• Data for review:
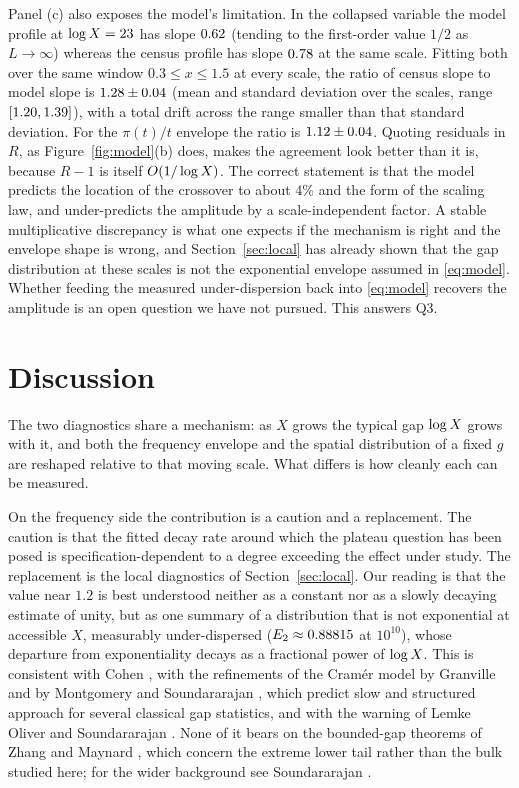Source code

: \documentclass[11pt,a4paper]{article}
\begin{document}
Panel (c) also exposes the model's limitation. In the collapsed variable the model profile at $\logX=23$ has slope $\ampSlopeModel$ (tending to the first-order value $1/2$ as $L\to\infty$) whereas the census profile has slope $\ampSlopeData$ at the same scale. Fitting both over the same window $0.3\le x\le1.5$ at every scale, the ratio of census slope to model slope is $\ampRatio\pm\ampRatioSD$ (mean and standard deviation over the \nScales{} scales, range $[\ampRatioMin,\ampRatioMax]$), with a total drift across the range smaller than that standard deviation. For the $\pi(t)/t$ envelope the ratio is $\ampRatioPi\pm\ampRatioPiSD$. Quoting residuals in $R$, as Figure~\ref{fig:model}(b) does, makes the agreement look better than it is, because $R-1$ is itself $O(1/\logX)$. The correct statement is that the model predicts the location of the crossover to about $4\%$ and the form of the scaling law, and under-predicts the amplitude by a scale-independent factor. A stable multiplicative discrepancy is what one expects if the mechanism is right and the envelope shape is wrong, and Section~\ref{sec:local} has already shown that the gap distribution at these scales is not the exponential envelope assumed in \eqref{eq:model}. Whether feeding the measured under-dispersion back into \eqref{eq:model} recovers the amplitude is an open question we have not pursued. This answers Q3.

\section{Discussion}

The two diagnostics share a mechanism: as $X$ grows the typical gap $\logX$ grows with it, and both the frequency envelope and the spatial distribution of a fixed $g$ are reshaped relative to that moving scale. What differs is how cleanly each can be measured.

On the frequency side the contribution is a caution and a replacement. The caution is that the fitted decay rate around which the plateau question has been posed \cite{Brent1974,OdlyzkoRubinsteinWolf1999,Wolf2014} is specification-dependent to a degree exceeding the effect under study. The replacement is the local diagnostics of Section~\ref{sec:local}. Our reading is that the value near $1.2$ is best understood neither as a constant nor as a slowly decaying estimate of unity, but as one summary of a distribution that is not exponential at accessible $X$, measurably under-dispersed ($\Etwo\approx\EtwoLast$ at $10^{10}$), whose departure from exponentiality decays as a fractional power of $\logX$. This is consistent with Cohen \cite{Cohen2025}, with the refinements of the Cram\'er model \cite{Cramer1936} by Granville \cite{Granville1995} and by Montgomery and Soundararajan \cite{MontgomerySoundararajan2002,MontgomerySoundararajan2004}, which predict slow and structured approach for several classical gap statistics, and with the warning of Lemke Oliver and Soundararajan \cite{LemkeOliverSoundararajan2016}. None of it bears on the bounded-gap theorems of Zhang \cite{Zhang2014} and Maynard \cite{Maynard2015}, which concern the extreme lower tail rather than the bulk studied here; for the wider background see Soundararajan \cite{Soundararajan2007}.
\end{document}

==

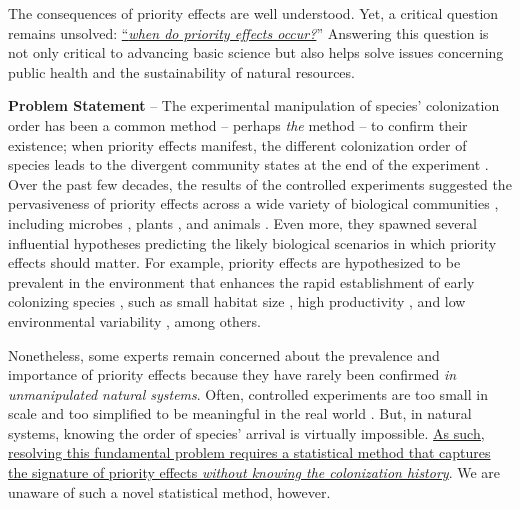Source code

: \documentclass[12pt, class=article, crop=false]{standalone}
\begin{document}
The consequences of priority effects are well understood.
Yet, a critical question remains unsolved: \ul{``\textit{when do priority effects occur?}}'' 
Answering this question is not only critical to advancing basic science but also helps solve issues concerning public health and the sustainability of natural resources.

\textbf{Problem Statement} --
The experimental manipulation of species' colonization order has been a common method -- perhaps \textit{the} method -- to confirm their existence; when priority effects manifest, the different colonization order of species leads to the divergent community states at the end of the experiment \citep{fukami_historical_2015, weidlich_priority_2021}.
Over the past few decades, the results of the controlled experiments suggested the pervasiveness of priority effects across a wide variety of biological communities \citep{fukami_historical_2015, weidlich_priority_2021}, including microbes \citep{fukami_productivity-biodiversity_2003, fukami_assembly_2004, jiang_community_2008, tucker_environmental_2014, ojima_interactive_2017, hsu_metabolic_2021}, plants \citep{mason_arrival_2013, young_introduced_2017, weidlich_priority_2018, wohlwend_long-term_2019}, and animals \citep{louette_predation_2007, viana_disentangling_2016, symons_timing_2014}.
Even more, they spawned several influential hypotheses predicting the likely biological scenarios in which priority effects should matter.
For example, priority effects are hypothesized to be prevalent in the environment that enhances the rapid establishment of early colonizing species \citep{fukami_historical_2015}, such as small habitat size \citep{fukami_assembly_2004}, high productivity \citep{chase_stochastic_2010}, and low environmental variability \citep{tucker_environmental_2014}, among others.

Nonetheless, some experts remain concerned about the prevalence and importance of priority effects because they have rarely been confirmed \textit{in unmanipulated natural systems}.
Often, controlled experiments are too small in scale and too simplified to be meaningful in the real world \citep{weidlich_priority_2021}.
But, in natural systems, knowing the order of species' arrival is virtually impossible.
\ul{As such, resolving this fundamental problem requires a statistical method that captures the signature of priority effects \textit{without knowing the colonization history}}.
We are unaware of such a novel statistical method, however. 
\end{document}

---

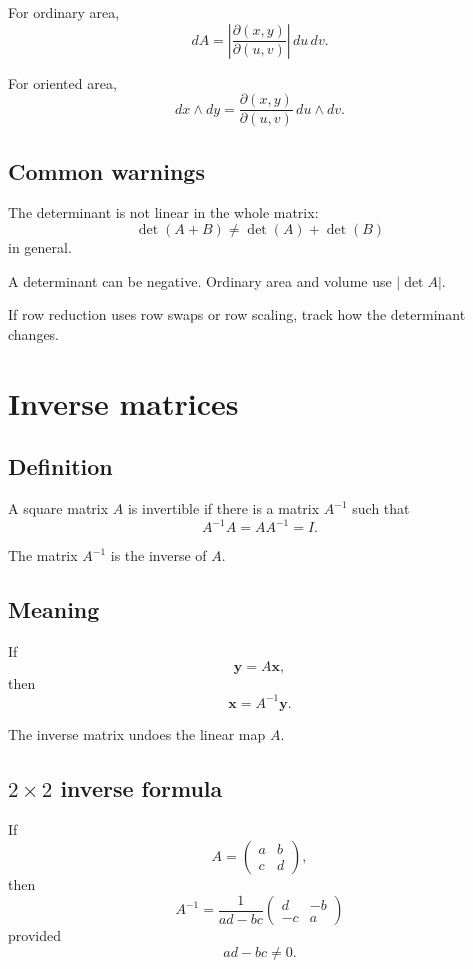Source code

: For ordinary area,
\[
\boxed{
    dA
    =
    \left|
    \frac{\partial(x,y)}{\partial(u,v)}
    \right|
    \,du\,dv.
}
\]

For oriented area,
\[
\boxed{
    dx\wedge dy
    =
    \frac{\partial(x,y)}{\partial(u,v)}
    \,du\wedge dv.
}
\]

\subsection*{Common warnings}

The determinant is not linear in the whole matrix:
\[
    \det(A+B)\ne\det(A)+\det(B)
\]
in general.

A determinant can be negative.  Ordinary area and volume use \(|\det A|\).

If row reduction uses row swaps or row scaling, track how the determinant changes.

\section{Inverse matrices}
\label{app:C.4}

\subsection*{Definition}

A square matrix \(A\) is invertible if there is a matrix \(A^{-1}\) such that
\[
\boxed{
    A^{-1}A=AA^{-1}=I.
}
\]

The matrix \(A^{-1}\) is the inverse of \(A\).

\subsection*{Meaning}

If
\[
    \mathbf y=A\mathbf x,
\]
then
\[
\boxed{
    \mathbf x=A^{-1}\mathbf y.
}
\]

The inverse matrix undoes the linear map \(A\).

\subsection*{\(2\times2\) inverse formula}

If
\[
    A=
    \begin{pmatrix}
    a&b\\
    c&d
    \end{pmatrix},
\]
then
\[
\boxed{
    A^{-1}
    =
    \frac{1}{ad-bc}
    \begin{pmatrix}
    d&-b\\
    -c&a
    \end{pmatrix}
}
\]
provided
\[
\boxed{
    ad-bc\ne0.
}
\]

• Work required: Filter the records above, keeping each line that contains the word "natural".

• Exercise solution:
Answering this question is not only critical to advancing basic science but also helps solve issues concerning public health and the sustainability of natural resources.
Nonetheless, some experts remain concerned about the prevalence and importance of priority effects because they have rarely been confirmed \textit{in unmanipulated natural systems}.
But, in natural systems, knowing the order of species' arrival is virtually impossible.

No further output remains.